With the images left out, print every entry that follows exactly.

[Stored data entries]
◇ ◇ ◇ ◇

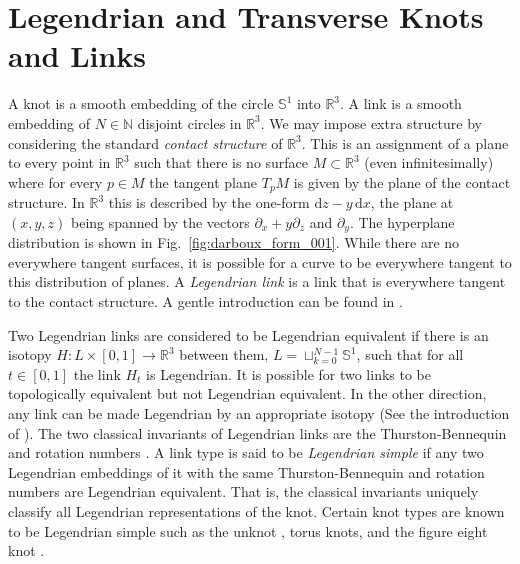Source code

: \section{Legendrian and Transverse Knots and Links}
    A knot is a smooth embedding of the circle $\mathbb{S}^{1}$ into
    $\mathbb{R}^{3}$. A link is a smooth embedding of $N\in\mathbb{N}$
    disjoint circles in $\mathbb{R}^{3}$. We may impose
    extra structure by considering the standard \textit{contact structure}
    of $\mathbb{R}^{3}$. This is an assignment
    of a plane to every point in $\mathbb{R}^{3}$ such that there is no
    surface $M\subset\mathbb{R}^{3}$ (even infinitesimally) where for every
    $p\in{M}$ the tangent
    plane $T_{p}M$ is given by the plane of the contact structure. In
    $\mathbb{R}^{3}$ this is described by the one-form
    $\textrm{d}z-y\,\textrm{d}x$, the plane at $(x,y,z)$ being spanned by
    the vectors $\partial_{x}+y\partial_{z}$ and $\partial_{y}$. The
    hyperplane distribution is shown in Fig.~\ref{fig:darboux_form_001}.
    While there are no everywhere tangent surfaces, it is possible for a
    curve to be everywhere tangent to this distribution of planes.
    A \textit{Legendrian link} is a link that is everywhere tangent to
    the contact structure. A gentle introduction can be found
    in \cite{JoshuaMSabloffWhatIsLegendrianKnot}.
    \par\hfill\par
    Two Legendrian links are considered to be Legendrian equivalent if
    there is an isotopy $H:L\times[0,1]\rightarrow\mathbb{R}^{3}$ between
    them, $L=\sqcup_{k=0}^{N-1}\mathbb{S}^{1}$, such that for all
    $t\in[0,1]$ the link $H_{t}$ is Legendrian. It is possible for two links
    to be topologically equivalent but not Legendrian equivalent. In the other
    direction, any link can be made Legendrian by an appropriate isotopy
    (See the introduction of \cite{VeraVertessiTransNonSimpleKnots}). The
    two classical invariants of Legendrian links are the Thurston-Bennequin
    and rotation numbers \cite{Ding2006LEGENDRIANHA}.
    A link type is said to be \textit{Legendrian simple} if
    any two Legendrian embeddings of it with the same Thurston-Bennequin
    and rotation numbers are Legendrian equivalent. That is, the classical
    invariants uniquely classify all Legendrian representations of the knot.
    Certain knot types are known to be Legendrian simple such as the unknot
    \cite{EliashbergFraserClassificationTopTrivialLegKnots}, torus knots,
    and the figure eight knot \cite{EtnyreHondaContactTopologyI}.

◇ ◇ ◇ ◇

[THE COMPLETED TASK]:
Source code

: \section{Legendrian and Transverse Knots and Links}
    A knot is a smooth embedding of the circle $\mathbb{S}^{1}$ into
    $\mathbb{R}^{3}$. A link is a smooth embedding of $N\in\mathbb{N}$
    disjoint circles in $\mathbb{R}^{3}$. We may impose
    extra structure by considering the standard \textit{contact structure}
    of $\mathbb{R}^{3}$. This is an assignment
    of a plane to every point in $\mathbb{R}^{3}$ such that there is no
    surface $M\subset\mathbb{R}^{3}$ (even infinitesimally) where for every
    $p\in{M}$ the tangent
    plane $T_{p}M$ is given by the plane of the contact structure. In
    $\mathbb{R}^{3}$ this is described by the one-form
    $\textrm{d}z-y\,\textrm{d}x$, the plane at $(x,y,z)$ being spanned by
    the vectors $\partial_{x}+y\partial_{z}$ and $\partial_{y}$. The
    hyperplane distribution is shown in Fig.~\ref{fig:darboux_form_001}.
    While there are no everywhere tangent surfaces, it is possible for a
    curve to be everywhere tangent to this distribution of planes.
    A \textit{Legendrian link} is a link that is everywhere tangent to
    the contact structure. A gentle introduction can be found
    in \cite{JoshuaMSabloffWhatIsLegendrianKnot}.
    \par\hfill\par
    Two Legendrian links are considered to be Legendrian equivalent if
    there is an isotopy $H:L\times[0,1]\rightarrow\mathbb{R}^{3}$ between
    them, $L=\sqcup_{k=0}^{N-1}\mathbb{S}^{1}$, such that for all
    $t\in[0,1]$ the link $H_{t}$ is Legendrian. It is possible for two links
    to be topologically equivalent but not Legendrian equivalent. In the other
    direction, any link can be made Legendrian by an appropriate isotopy
    (See the introduction of \cite{VeraVertessiTransNonSimpleKnots}). The
    two classical invariants of Legendrian links are the Thurston-Bennequin
    and rotation numbers \cite{Ding2006LEGENDRIANHA}.
    A link type is said to be \textit{Legendrian simple} if
    any two Legendrian embeddings of it with the same Thurston-Bennequin
    and rotation numbers are Legendrian equivalent. That is, the classical
    invariants uniquely classify all Legendrian representations of the knot.
    Certain knot types are known to be Legendrian simple such as the unknot
    \cite{EliashbergFraserClassificationTopTrivialLegKnots}, torus knots,
    and the figure eight knot \cite{EtnyreHondaContactTopologyI}.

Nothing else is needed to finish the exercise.